Nonostante un canestro di Atkins nel secondo quarto continua l’emorragia dei trentini. Tel Aviv, guidata da un incandescente Tokoto, taglia agevolmente in area e conclude spesso e volentieri con un canestro realizzato. Un nuovo parziale di 12-0 lascia i bianconeri a boccheggiare a -22, apparentemente senza risposte. Finalmente però arriva una reazione dai ragazzi di coach Molin, che riprendono forza e mettono a segno un controparziale di 2-11, accorciando le distanze con i padroni di casa. La situazione rimane comunque meno che rosea per Trento, che torna in spogliatoio consapevole di avere ancora molto terreno da coprire per riaprire il match (48-33).
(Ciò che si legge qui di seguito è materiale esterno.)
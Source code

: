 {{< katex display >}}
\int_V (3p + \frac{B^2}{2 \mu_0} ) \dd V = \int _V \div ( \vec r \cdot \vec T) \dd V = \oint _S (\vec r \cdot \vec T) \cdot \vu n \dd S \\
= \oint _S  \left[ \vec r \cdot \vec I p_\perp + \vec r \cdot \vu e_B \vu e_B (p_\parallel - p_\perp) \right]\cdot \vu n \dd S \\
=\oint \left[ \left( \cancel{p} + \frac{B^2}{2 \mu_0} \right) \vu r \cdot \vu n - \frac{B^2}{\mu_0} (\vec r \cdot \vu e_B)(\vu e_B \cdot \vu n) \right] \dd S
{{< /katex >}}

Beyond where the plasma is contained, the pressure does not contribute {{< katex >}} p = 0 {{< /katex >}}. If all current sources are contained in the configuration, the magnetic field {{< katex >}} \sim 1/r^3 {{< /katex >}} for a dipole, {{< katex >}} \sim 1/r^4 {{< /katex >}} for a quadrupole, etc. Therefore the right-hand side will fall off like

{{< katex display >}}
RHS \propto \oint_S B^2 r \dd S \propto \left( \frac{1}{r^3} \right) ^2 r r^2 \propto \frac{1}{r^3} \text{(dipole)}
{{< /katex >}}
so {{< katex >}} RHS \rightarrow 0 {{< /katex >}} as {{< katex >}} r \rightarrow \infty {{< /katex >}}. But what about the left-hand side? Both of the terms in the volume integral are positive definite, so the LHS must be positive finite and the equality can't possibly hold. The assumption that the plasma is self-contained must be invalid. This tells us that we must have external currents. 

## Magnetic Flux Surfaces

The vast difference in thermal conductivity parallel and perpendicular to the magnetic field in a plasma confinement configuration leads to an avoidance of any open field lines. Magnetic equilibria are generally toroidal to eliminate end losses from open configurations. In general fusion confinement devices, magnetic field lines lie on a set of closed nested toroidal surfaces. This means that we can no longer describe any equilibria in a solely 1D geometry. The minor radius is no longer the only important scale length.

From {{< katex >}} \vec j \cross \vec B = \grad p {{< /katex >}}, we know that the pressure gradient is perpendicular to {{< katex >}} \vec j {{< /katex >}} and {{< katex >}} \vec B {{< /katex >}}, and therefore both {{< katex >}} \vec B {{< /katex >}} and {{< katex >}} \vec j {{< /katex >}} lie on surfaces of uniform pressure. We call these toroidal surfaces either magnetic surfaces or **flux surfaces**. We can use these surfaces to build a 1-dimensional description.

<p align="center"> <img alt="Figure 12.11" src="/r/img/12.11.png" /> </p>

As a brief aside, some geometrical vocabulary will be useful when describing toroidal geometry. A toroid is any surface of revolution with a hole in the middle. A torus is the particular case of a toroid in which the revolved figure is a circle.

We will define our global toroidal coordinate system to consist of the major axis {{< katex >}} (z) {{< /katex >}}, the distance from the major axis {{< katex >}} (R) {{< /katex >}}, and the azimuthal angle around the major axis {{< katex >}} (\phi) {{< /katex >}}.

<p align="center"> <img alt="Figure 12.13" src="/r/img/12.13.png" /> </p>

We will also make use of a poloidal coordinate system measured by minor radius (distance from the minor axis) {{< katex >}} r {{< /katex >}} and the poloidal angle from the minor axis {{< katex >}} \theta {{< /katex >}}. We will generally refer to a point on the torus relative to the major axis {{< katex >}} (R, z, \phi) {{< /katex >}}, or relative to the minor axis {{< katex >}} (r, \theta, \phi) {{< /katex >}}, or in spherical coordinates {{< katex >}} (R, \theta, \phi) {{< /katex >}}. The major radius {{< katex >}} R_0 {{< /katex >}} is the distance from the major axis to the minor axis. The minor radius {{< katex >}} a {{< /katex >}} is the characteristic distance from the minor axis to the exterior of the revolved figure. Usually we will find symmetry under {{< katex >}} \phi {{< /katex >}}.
Nei primi minuti del terzo quarto Hoard devasta da solo i trentini, che non riescono a trovare soluzioni alle penetrazioni del lungo di Tel Aviv. Il blackout dell’Aquila non fa altro che peggiorare e gli israeliani ne approfittano per aggiornare il massimo vantaggio della serata, che diventa +35. La Dolomiti Energia non riesce nemmeno a scalfire la difesa dei biancorossi, che sembrano su un altro pianeta rispetto agli ospiti. La sirena di fine terzo quarto sembra quella finale, con l’Hapoel ormai fuori portata, eccezion fatta per qualche miracolo dell’ultimo periodo (79-44).
Hanno ormai gettato la spugna i trentini, che cercano solo qualche punto per rendere meno bruciante una sconfitta praticamente già ufficiale. Estrema tranquillità invece per i padroni di casa, che a oltre 30 lunghezze di distanza, possono gestirsi comodamente quel che resta del match. Come ci si poteva aspettare non arrivano grandi sorprese negli ultimi minuti di gioco della partita, che sono essenzialmente una formalità, e Trento è costretta a tornare a casa dopo la peggiore sconfitta dell’anno finora, una delusione che sicuramente rimarrà impressa nella mente dei bianconeri per un po’ (93-63).
HAPOEL TEL AVIV – DOLOMITI ENERGIA TRENTO 93-63
(28-18; 20-15; 31-11; 14-19)
DOLOMITI ENERGIA TRENTO. Conti 4, Spagnolo 10, Forray, Flaccadori 11, Udom 5, Crawford 10, Grazulis 4, Atkins 8, Calamita 2, Lockett 9. Allenatore: Emanuele Molin.
HAPOEL TEL AVIV. Tokoto 18, Harel 2, Munford 13, Beni 2, Timor 9, Ariel 1, Hoard 22, Zalmanson 4, Dolinski, Ginat 5, McRae 11, Brown 6. Allenatore: Danny Franco.